Module 6: Carbonyl Compounds (6.1.2) Flashcards
What is an aldehyde?
- Carbonyl (C=O) functional group at the end of the chain.
- Structural formula written as CHO.
- Suffix is -anal
- Carbon atom of carbonyl group always designated C1.
What is a ketone?
- Carbonyl functional group joined to 2 C atoms in the chain.
- Structural formula written as CO.
- Suffix is -one.
Oxidation of Aldehydes
- Oxidised to a carboxylic acid by reflux, using K2Cr2O7 and dilute H2SO4
- Orange to green colour change.
- EXAMPLE: C4H8O + [O] ——-> C3H7COOH
- K2Cr2O7, H2SO4 and reflux over the arrow
Oxidation of Ketones
- Do NOT undergo oxidation reactions due to lack of reactivity.
The C=O Bond
- A σ bond between the Carbon and Oxygen
- A π bond above and below the plane of Carbon and Oxygen.
- C=C bond in alkenes non polar.
- C=O bond in carbonyls are polar.
- Oxygen more electronegative than Carbon, electron density of double bond lies closer to O.
- Carbon end slightly more +ve and Oxygen end slightly -ve. (Dipoles)
Nucleophilic Addition
- Due to polarity of C=O bond, nucleophile is attracted to and attacks the slightly +ve Carbon atom.
- Resulting in addition across the bond.
Reduction of Aldehydes with NaBH4
- Warmed with NaBH4 in an aqueous solution.
- Aldehydes reduced to primary alcohols.
- EXAMPLE: C4H8O + 2[H] ——-> C4H9OH
- NaBH4 and H2O over the arrow.
Reduction of Ketones with NaBH4
- Warmed with NaBH4 in an aqueous solution.
- Ketones reduced to secondary alcohols.
- EXAMPLE: C3H6O+ 2[H] ——–> C3H8O
- NaBH4 and H2O over the arrow.
Mechanism for NaBH4
- Lone pair of e- from Hydride ion, :H- is attracted to the δ+ C atom.
- Dative covalent bond formed between Hydride and C of C=O bond.
- π bond in C=O breaks by heterolytic fission.
- Oxygen donates lone pair to H in H2O.
- Intermediate has been protonated to form an alcohol, with OH- as a byproduct.
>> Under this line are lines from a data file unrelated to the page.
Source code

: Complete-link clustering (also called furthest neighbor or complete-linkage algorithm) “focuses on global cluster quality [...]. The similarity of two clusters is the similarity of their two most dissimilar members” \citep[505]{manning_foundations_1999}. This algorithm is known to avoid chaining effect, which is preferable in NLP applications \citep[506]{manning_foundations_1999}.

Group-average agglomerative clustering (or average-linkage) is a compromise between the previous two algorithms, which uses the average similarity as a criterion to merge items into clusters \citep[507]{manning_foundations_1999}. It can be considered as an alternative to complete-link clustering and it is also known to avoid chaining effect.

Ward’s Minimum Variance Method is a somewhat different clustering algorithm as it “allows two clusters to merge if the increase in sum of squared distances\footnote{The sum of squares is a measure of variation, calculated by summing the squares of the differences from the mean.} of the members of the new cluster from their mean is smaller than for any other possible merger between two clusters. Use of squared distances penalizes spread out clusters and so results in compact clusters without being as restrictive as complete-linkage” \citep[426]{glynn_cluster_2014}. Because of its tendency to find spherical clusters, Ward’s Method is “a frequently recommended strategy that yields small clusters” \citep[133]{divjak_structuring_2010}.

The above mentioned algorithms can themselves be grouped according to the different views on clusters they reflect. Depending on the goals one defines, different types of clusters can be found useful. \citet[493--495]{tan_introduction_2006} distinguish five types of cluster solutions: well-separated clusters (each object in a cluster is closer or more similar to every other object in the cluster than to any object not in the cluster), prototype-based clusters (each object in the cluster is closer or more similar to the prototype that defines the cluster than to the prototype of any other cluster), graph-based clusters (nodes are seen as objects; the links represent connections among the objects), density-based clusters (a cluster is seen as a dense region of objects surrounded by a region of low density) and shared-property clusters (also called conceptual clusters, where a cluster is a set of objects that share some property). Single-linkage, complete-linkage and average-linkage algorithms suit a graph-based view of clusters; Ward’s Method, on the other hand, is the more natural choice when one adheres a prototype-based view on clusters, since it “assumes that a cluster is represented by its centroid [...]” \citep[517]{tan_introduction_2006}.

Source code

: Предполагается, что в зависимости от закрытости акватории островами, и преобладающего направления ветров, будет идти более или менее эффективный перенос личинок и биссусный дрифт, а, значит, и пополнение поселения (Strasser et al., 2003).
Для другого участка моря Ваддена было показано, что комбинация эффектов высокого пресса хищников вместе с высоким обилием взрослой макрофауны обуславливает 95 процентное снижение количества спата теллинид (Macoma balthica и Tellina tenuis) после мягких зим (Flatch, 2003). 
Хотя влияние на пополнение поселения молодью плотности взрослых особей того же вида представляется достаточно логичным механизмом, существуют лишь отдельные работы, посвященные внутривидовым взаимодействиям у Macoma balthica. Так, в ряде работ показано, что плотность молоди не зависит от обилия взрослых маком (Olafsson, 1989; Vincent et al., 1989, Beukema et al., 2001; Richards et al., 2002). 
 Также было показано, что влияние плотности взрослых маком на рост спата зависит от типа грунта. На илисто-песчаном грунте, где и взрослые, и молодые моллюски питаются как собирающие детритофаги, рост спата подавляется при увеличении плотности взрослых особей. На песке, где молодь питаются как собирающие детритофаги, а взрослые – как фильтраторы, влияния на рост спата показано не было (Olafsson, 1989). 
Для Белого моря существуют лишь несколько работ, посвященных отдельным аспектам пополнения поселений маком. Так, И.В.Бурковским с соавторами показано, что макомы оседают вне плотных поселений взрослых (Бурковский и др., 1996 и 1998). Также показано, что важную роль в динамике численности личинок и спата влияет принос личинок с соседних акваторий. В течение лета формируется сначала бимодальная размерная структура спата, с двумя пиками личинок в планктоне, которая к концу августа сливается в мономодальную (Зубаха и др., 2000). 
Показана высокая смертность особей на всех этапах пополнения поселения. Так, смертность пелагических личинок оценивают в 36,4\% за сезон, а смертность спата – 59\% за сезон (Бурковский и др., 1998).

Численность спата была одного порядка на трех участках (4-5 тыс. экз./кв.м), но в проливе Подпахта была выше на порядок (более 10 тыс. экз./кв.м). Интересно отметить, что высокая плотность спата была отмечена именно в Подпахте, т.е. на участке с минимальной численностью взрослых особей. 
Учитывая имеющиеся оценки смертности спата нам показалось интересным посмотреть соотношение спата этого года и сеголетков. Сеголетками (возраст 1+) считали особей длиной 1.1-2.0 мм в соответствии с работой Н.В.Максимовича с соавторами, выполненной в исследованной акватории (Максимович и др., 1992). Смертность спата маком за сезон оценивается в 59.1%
Reduction of Aldehydes with NaCN
- NaCN and H2SO4 used to provide HCN.
- HCN is a colourless poisonous liquid and cannot be used in an open lab.
- Provides a mean of increasing C chain length.
- Product has 2 functional groups, OH and C TRIPLE BOND N
- EXAMPLE; C3H6O + HCN ——-> C3H9OCN
- NaCN and H2SO4 above the arrow
Mechanism for NaCN
- Lone pair of e- from Cyanide ion, :CN- is attracted to the δ+ C atom.
- Dative covalent bond formed between Cyanide and C of C=O bond.
- π bond in C=O breaks by heterolytic fission.
- Intermediate protonated by Hydrogen ion to form a hydroxynitrile.
Testing for C=O Bond with 2,4-DNP
Method:
1. Add 5cm of 2,4-dinitrophenylhydrazine/Brady’s reagent to test tube.
2. Add 3 drops of unknown solution using a dropping pipette and leave to stand.
3. If no crystals form, add a few drops of HS2O4.
4. Yellow-orange precipitate indicates presence of an aldehyde or ketone.
Reaction:
1. Nucleophilic-addition elimination.
2. Condensation reaction, removal of water.
3. NH2 adds across C=O bond.
Melting Point of 2,4-DNP
Method:
- Impure yellow/orange ppt filtered to separate it from the solution.
- Recrystallised to from pure sample of crystals.
- Melting point measured and compared against known to identify original carbonyl compound.
Distinguishing Between Aldehydes and Ketones
Method:
- Add 3cm of AgNO3 (aq).
- Add NaOH (aq) until brown precipitate of silver oxide, Ag2O formed.
- Add dilute ammonia solution until brown ppt dissolves to form colourless solution
- Add 2cm of unknown solution and equal volume of freshly prepared Tollen’s reagent.
- Leave tube to stand in 50°C for 10 minutes.
- Observe whether silver mirror is formed.
Why Does The Silver Mirror Form?
- Ag+ acts as an oxidising agent presence of ammonia.
- Ag+ reduced to Ag.
- Aldehyde oxidised to carboxylic acid.